A Decision Tree (DT) is a supervised learning algorithm used for both classification and regression tasks. It works by recursively splitting the data into subsets based on the feature that results in the best separation of classes, typically measured using **Gini impurity** or **entropy**. Decision trees are interpretable, as the learned model can be visualized as a flowchart-like structure.  

If you are interested in learning more, [you can read up on the math](https://en.wikipedia.org/wiki/Decision_tree_learning) behind how decision trees work.  

For this project, we are more focused on showing you how to apply these models, so you can simply use a scikit-learn DecisionTreeClassifier in your code.  
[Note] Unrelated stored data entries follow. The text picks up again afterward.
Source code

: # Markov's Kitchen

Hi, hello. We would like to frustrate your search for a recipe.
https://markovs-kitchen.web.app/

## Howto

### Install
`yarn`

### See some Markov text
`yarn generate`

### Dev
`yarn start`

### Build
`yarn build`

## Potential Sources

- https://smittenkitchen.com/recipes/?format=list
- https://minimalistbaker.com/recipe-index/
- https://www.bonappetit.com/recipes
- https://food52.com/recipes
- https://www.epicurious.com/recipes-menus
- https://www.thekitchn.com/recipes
For this task, use scikit-learn's DecisionTreeClassifier class and complete the following subtasks:  

* Train a DT model (initialized using the kwargs passed into the function).  
* Predict scores for training and test datasets and calculate the 7 metrics listed below for the training and test datasets using predictions from the fit model. (All rounded to 4 decimal places).  
  * `accuracy`  
  * `recall`  
  * `precision`  
  * `fscore`  
  * `false positive rate (fpr)`  
  * `false negative rate (fnr)`  
  * `Area Under the Curve of Receiver Operating Characteristics Curve (roc_auc)`  
* Use RFE to select the top 10 features.  
* Train a DT model using these selected features (initialized using the kwargs passed into the function).  
* Create a **Feature Importance DataFrame** from the model trained on the top 10 features:  
  * Use the top 10 features, sorting **by absolute value** of feature importance from biggest to smallest.  
  * Make sure you use the same feature and importance column names as set in `ModelMetrics` in `feat_name_col` [`Feature`] and `imp_col` [`Importance`].  
  * Round the importances to 4 decimal places (**do this step after you have sorted by Importance**).  
  * Reset the index to 0-9. You can do this the same way you did in Task 1.  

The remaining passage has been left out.